Jake Sully now has three children and is leader of his clan. They live a peaceful life, far removed from the dangers brought by the ‘sky people’ from Earth.
However, the sky people decide they need to return to the world of Pandora, and one in particular has a score to settle. Colonel Miles Quaritch comes back from the dead (literally, somehow) as an Avatar to find and kill Sully and his family.
A problem with the first film that was carried over to the second is that it can be difficult to buy into any of the ‘lore’ of Pandora.
Huge amounts of exposition and voiceovers are used to explain just how Quaritch reanimates as a Na’vi Avatar, or how or why Sigourney Weaver plays a teenage girl despite being in her 60’s.
It’s not that the explanations are poorly written, it’s that they are so dull in comparison to what you’re seeing on screen that you zone out amidst all the pretty colours on screen.
And it’s those ‘pretty colours’ that are what makes the film worth seeing. It is one of the best-looking films of recent years and the beauty of Pandora is worth admission alone.
While there are times where the CGI used feels a little bit too much like a video game, the majority of the film is like watching Blue Planet in the highest definition possible — all it's missing is a blue David Attenborough.

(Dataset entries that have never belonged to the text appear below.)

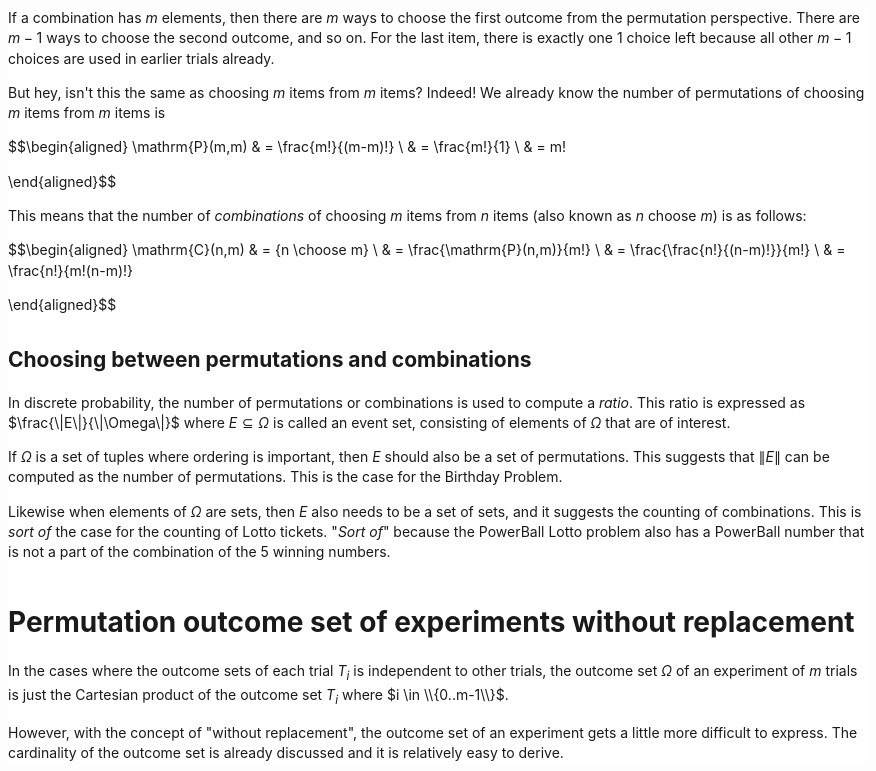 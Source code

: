 If a combination has $m$ elements, then there are $m$ ways to choose the
first outcome from the permutation perspective. There are $m-1$ ways to
choose the second outcome, and so on. For the last item, there is
exactly one 1 choice left because all other $m-1$ choices are used in
earlier trials already.

But hey, isn't this the same as choosing $m$ items from $m$ items?
Indeed! We already know the number of permutations of choosing $m$ items
from $m$ items is

$$\begin{aligned}
    \mathrm{P}(m,m) & = \frac{m!}{(m-m)!} \\
                    & = \frac{m!}{1} \\
		    & = m!
  
\end{aligned}$$

This means that the number of *combinations* of choosing $m$ items from
$n$ items (also known as $n$ choose $m$) is as follows:

$$\begin{aligned}
    \mathrm{C}(n,m) & = {n \choose m} \\
                    & =  \frac{\mathrm{P}(n,m)}{m!} \\
		    & = \frac{\frac{n!}{(n-m)!}}{m!} \\
		    & = \frac{n!}{m!(n-m)!}
  
\end{aligned}$$

## Choosing between permutations and combinations

In discrete probability, the number of permutations or combinations is used to compute a *ratio*. This ratio is expressed as $\frac{\|E\|}{\|\Omega\|}$ where $E \subseteq \Omega$ is called an event set, consisting of elements of $\Omega$ that are of interest.

If $\Omega$ is a set of tuples where ordering is important, then $E$ should also be a set of permutations. This suggests that $\|E\|$ can be computed as the number of permutations. This is the case for the Birthday Problem.

Likewise when elements of $\Omega$ are sets, then $E$ also needs to be a set of sets, and it suggests the counting of combinations. This is *sort of* the case for the counting of Lotto tickets. "*Sort of*" because the PowerBall Lotto problem also has a PowerBall number that is not a part of the combination of the 5 winning numbers.

# Permutation outcome set of experiments without replacement

In the cases where the outcome sets of each trial $T_i$ is independent
to other trials, the outcome set $\Omega$ of an experiment of $m$ trials
is just the Cartesian product of the outcome set $T_i$ where
$i \in \\{0..m-1\\}$.

However, with the concept of "without replacement", the outcome set of
an experiment gets a little more difficult to express. The cardinality
of the outcome set is already discussed and it is relatively easy to
derive.
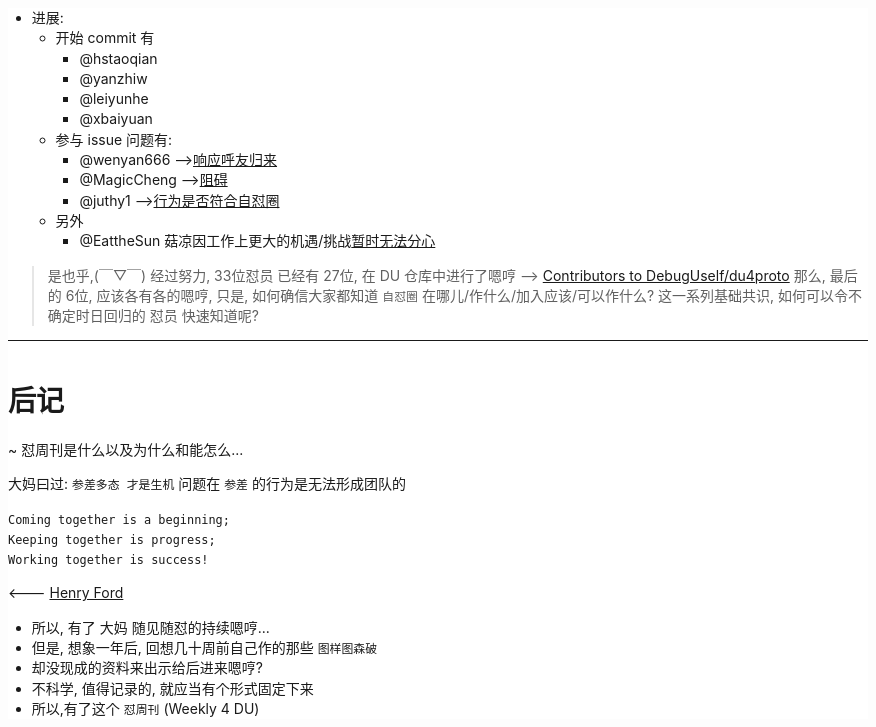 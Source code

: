 - 进展:
  + 开始 commit 有
    - @hstaoqian 
    - @yanzhiw 
    - @leiyunhe  
    - @xbaiyuan
  + 参与 issue 问题有:
    -  @wenyan666 -->[响应呼友归来](https://github.com/DebugUself/du4proto/issues/61)
    -  @MagicCheng -->[阻碍](https://github.com/DebugUself/du4proto/issues/52#issuecomment-295308457)
    -  @juthy1 -->[行为是否符合自怼圈](https://github.com/DebugUself/du4proto/issues/57)
  + 另外
    * @EattheSun 菇凉因工作上更大的机遇/挑战[暂时无法分心](https://github.com/DebugUself/du4proto/issues/65#issuecomment-295746709)


> 是也乎,(￣▽￣)
> 经过努力, 33位怼员
> 已经有 27位, 在 DU 仓库中进行了嗯哼
> --> [Contributors to DebugUself/du4proto](https://github.com/DebugUself/du4proto/graphs/contributors)
> 那么, 最后的 6位, 应该各有各的嗯哼,
> 只是, 如何确信大家都知道 `自怼圈` 在哪儿/作什么/加入应该/可以作什么?
> 这一系列基础共识, 如何可以令不确定时日回归的 怼员 快速知道呢?


-------

# 后记
~ 怼周刊是什么以及为什么和能怎么...

大妈曰过: `参差多态 才是生机`
问题在 `参差` 的行为是无法形成团队的

    Coming together is a beginning; 
    Keeping together is progress; 
    Working together is success!

<--- [Henry Ford](https://www.brainyquote.com/quotes/quotes/h/henryford121997.html)

- 所以, 有了 大妈 随见随怼的持续嗯哼...
- 但是, 想象一年后, 回想几十周前自己作的那些 `图样图森破` 
- 却没现成的资料来出示给后进来嗯哼?
- 不科学, 值得记录的, 就应当有个形式固定下来
- 所以,有了这个 `怼周刊` (Weekly 4 DU)

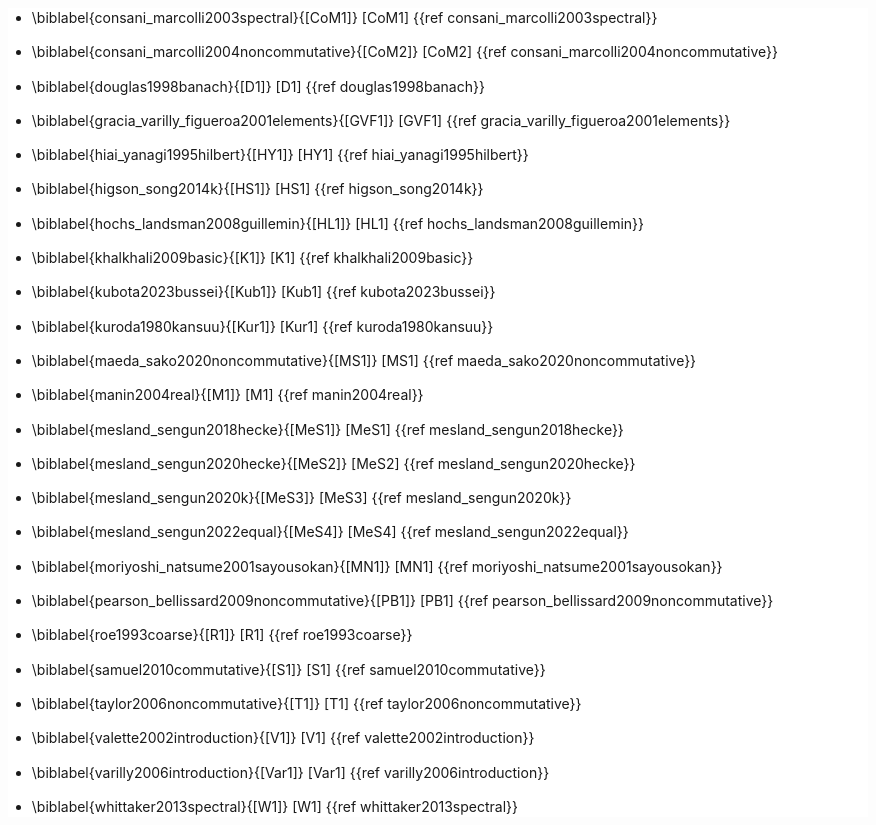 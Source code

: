 
* \biblabel{consani_marcolli2003spectral}{[CoM1]} [CoM1] {{ref consani_marcolli2003spectral}}

* \biblabel{consani_marcolli2004noncommutative}{[CoM2]} [CoM2] {{ref consani_marcolli2004noncommutative}}




* \biblabel{douglas1998banach}{[D1]} [D1] {{ref douglas1998banach}}


* \biblabel{gracia_varilly_figueroa2001elements}{[GVF1]} [GVF1] {{ref gracia_varilly_figueroa2001elements}}



* \biblabel{hiai_yanagi1995hilbert}{[HY1]} [HY1] {{ref hiai_yanagi1995hilbert}}


* \biblabel{higson_song2014k}{[HS1]} [HS1] {{ref higson_song2014k}}


* \biblabel{hochs_landsman2008guillemin}{[HL1]} [HL1] {{ref hochs_landsman2008guillemin}}


* \biblabel{khalkhali2009basic}{[K1]} [K1] {{ref khalkhali2009basic}}

* \biblabel{kubota2023bussei}{[Kub1]} [Kub1] {{ref kubota2023bussei}}

* \biblabel{kuroda1980kansuu}{[Kur1]} [Kur1] {{ref kuroda1980kansuu}}

* \biblabel{maeda_sako2020noncommutative}{[MS1]} [MS1] {{ref maeda_sako2020noncommutative}}

* \biblabel{manin2004real}{[M1]} [M1] {{ref manin2004real}}

* \biblabel{mesland_sengun2018hecke}{[MeS1]} [MeS1] {{ref mesland_sengun2018hecke}}

* \biblabel{mesland_sengun2020hecke}{[MeS2]} [MeS2] {{ref mesland_sengun2020hecke}}

* \biblabel{mesland_sengun2020k}{[MeS3]} [MeS3] {{ref mesland_sengun2020k}}

* \biblabel{mesland_sengun2022equal}{[MeS4]} [MeS4] {{ref mesland_sengun2022equal}}


* \biblabel{moriyoshi_natsume2001sayousokan}{[MN1]} [MN1] {{ref moriyoshi_natsume2001sayousokan}}


* \biblabel{pearson_bellissard2009noncommutative}{[PB1]} [PB1] {{ref pearson_bellissard2009noncommutative}}



* \biblabel{roe1993coarse}{[R1]} [R1] {{ref roe1993coarse}}


* \biblabel{samuel2010commutative}{[S1]} [S1] {{ref samuel2010commutative}}



* \biblabel{taylor2006noncommutative}{[T1]} [T1] {{ref taylor2006noncommutative}}


* \biblabel{valette2002introduction}{[V1]} [V1] {{ref valette2002introduction}}


* \biblabel{varilly2006introduction}{[Var1]} [Var1] {{ref varilly2006introduction}}


* \biblabel{whittaker2013spectral}{[W1]} [W1] {{ref whittaker2013spectral}}


[^1]: 実は非可換幾何学にはいくつか異なるアプローチがある．この記事で解説する A.Connes による作用素環をベースとしたものの他，\cite{maeda_sako2020noncommutative} で解説されている様な様なシンプレクティック多様体の変形量子化に関わるものや，代数多様体の非可換化を考える非可換代数幾何もある．だがこれらいずれにおいても Gelfand-Naimark の定理や，そこから導かれる「空間=可換環」という考え方はその議論の出発点になっている．
[^2]: 実はこの形の定理には Gelfand-Naimark の定理の他に，アフィンスキームと可換環の対応を主張する代数幾何学における定理や，Bool代数と Stone 空間の対応をいう Stone の定理など，考えている空間と環の種類に応じて様々なものがある．
[^3]: $C^*$環の他の例としては，$B(H)$ の部分$\C$代数であって $\ast$-演算とノルム位相で閉じているもの（すなわち $\B(H)$ の部分$C^*$環）などがある．実は任意の$C^*$環はある Hilbert 空間 H に対する $B(H)$ の部分$C^*$環と同型（$\ast$-同型）になることも知られており，この定理も Gelfand-Naimark の定理と呼ばれる．
[^4]: 単位元を持つ$C^*$環を単位的$C^*$環という．一般に$C^*$環の定義においては単位元の存在を仮定しない．ここで述べている Gelfand-Naimark の定理は単位元を持たない場合にも拡張することができて，任意の単位元を持たない可換$C^*$環はある局所コンパクト Hausdorff 空間上 $X$ の"無限遠で消える"連続関数全体 $C_0(X)$ と等距離$\ast$-同型になる．
[^5]: ここで $\cong$ は等距離$\ast$-同型（すなわち$\C$代数の同型であって，$\ast$-演算とノルムを保つもの）を表している．
[^6]: 代数的な条件のみで規定される$\ast$-準同型が$C^*$環のなす圏の射として用いられることに疑問を抱かれる読者の方もいるかもしれない．実は $C^*$環の間の任意の単射$\ast$-同型は自動的に等距離同型になるため（これは Gelfand-Naimarkの定理の帰結である），射の定義にノルムに関する条件を課さなくてもよいのである．なおこの事実には $C*$-identity が本質的に効いている．
[^7]: 脚注4でも触れたが，Gelfand-Naimark の定理は$C^*$環が単位元を持たない場合にも拡張でき，その帰結として局所コンパクト Hausdorff 空間のなす圏と可換$C^*$環のなす圏が反変同値になる．なお，局所コンパクト Hausdorff 空間における射としては，一点コンパクト化した空間の間の基点を保つ連続写像を考える．
[^8]: 注意してほしいのは，「"非可換位相空間"という概念が別にあって非可換$C^*$環がそれと対応している」という**わけではない**という点である．"非可換空間"というのはどちらかと言うと標語に近く，非可換環を空間と見做す（あるいはその空間上の"関数環"と見做す）意味でそのような言い方をするのである．
[^9]: 実際には Connes が非可換幾何学を展開した理由は Gelfand-Naimark の定理だけではない，例えば von Neumann 環を非可換測度空間と見做す思想や，量子力学に対する Heisenberg の行列力学，Atiyah-Singer の指数定理などもその動機の背景にある．
[^10]: 一般の環に対する高次の代数的$K$群の定義は，Bott 周期性を用いて定義される$C^*$環に対する高次の$K$群の定義よりも遥かに難しい．なお$C^*$環に対する高次の代数的$K$群と Bott 周期性から定義される高次の$K$群は一般に一致しない．
[^11]: $C^*$環に対する$K$理論は共変関手であるので正確にはホモロジー理論と呼ぶべきかもしれない．
[^12]: 実は任意の $C^\infty$ 多様体 $M,N$ に対して，$M \cong N \iff C^{\infty}(M) \cong C^{\infty}(N)$ であることが知られている．従って $C^{\infty}(M)$ がその可換な対象と一致するような環のクラスがあればよいのだが，そのようなものがまだ見つかっていないのである．
[^13]: 2015年頃に参加した力学系の集中講義の講演者の方が懇親会で「最近フランスとかの研究集会ではみんな $(A,H,D)$ とかいている」といった趣旨のことを言われていた記憶がある．
[^14]: 筆者の指導教員はこの本について「寝る前にパラパラ眺めるのがちょうどいい」と評していた．なお，実際にそれをやると興奮して眠れなくなる恐れがあるため注意が必要である．
[^15]:  正直なところ，この本の訳はあまりよろしくない．
[^16]: なおこの本については夏目利一氏が雑誌『数学』で[書評](https://www.jstage.jst.go.jp/article/sugaku1947/55/3/55_3_325/_pdf/-char/ja)を書かれているのでそちらも参考にされたい（なお，『数学』における夏目氏のレビューは大体いつも辛口である）． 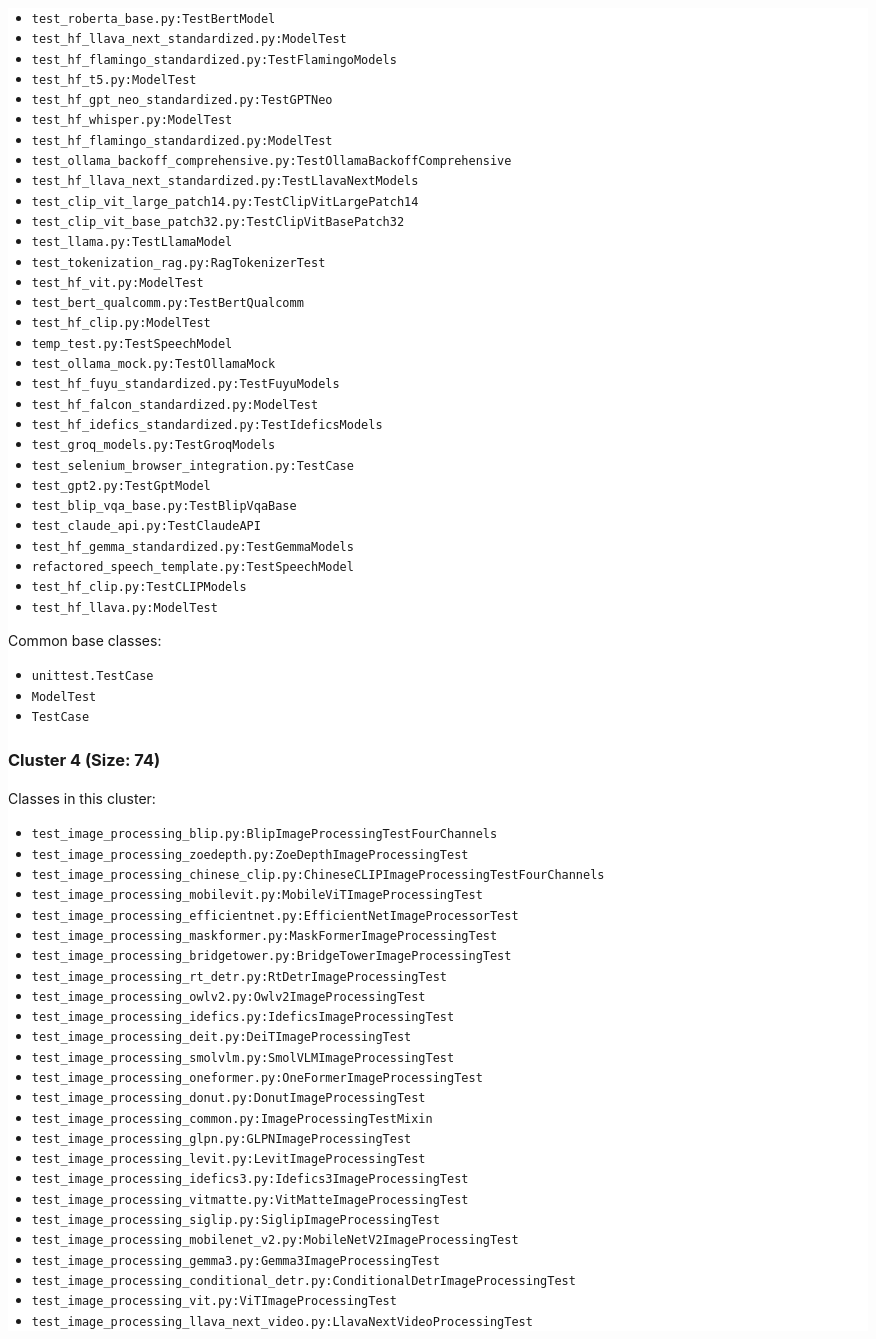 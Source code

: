 - `test_roberta_base.py:TestBertModel`
- `test_hf_llava_next_standardized.py:ModelTest`
- `test_hf_flamingo_standardized.py:TestFlamingoModels`
- `test_hf_t5.py:ModelTest`
- `test_hf_gpt_neo_standardized.py:TestGPTNeo`
- `test_hf_whisper.py:ModelTest`
- `test_hf_flamingo_standardized.py:ModelTest`
- `test_ollama_backoff_comprehensive.py:TestOllamaBackoffComprehensive`
- `test_hf_llava_next_standardized.py:TestLlavaNextModels`
- `test_clip_vit_large_patch14.py:TestClipVitLargePatch14`
- `test_clip_vit_base_patch32.py:TestClipVitBasePatch32`
- `test_llama.py:TestLlamaModel`
- `test_tokenization_rag.py:RagTokenizerTest`
- `test_hf_vit.py:ModelTest`
- `test_bert_qualcomm.py:TestBertQualcomm`
- `test_hf_clip.py:ModelTest`
- `temp_test.py:TestSpeechModel`
- `test_ollama_mock.py:TestOllamaMock`
- `test_hf_fuyu_standardized.py:TestFuyuModels`
- `test_hf_falcon_standardized.py:ModelTest`
- `test_hf_idefics_standardized.py:TestIdeficsModels`
- `test_groq_models.py:TestGroqModels`
- `test_selenium_browser_integration.py:TestCase`
- `test_gpt2.py:TestGptModel`
- `test_blip_vqa_base.py:TestBlipVqaBase`
- `test_claude_api.py:TestClaudeAPI`
- `test_hf_gemma_standardized.py:TestGemmaModels`
- `refactored_speech_template.py:TestSpeechModel`
- `test_hf_clip.py:TestCLIPModels`
- `test_hf_llava.py:ModelTest`

Common base classes:
- `unittest.TestCase`
- `ModelTest`
- `TestCase`

### Cluster 4 (Size: 74)

Classes in this cluster:
- `test_image_processing_blip.py:BlipImageProcessingTestFourChannels`
- `test_image_processing_zoedepth.py:ZoeDepthImageProcessingTest`
- `test_image_processing_chinese_clip.py:ChineseCLIPImageProcessingTestFourChannels`
- `test_image_processing_mobilevit.py:MobileViTImageProcessingTest`
- `test_image_processing_efficientnet.py:EfficientNetImageProcessorTest`
- `test_image_processing_maskformer.py:MaskFormerImageProcessingTest`
- `test_image_processing_bridgetower.py:BridgeTowerImageProcessingTest`
- `test_image_processing_rt_detr.py:RtDetrImageProcessingTest`
- `test_image_processing_owlv2.py:Owlv2ImageProcessingTest`
- `test_image_processing_idefics.py:IdeficsImageProcessingTest`
- `test_image_processing_deit.py:DeiTImageProcessingTest`
- `test_image_processing_smolvlm.py:SmolVLMImageProcessingTest`
- `test_image_processing_oneformer.py:OneFormerImageProcessingTest`
- `test_image_processing_donut.py:DonutImageProcessingTest`
- `test_image_processing_common.py:ImageProcessingTestMixin`
- `test_image_processing_glpn.py:GLPNImageProcessingTest`
- `test_image_processing_levit.py:LevitImageProcessingTest`
- `test_image_processing_idefics3.py:Idefics3ImageProcessingTest`
- `test_image_processing_vitmatte.py:VitMatteImageProcessingTest`
- `test_image_processing_siglip.py:SiglipImageProcessingTest`
- `test_image_processing_mobilenet_v2.py:MobileNetV2ImageProcessingTest`
- `test_image_processing_gemma3.py:Gemma3ImageProcessingTest`
- `test_image_processing_conditional_detr.py:ConditionalDetrImageProcessingTest`
- `test_image_processing_vit.py:ViTImageProcessingTest`
- `test_image_processing_llava_next_video.py:LlavaNextVideoProcessingTest`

It perhaps says a lot about the film that the main question going into seeing Avatar wasn’t will this be any good, it was will this be a waste of time?
There is a general thought that films are getting too long, that filmmakers need to reign things in and stick much closer to 90 minute runtimes.
However, some research shows that films haven’t gotten particularly longer or shorter, on average, over the last 50 years.
Some of the biggest blockbusters of the past have had the longest runtimes.
The little-known Titanic is actually two minutes longer than the latest Avatar, and was directed by none other than James Cameron.
Film epics should be long, they should be 'too much', and nobody is better at 'too much' than James Cameron.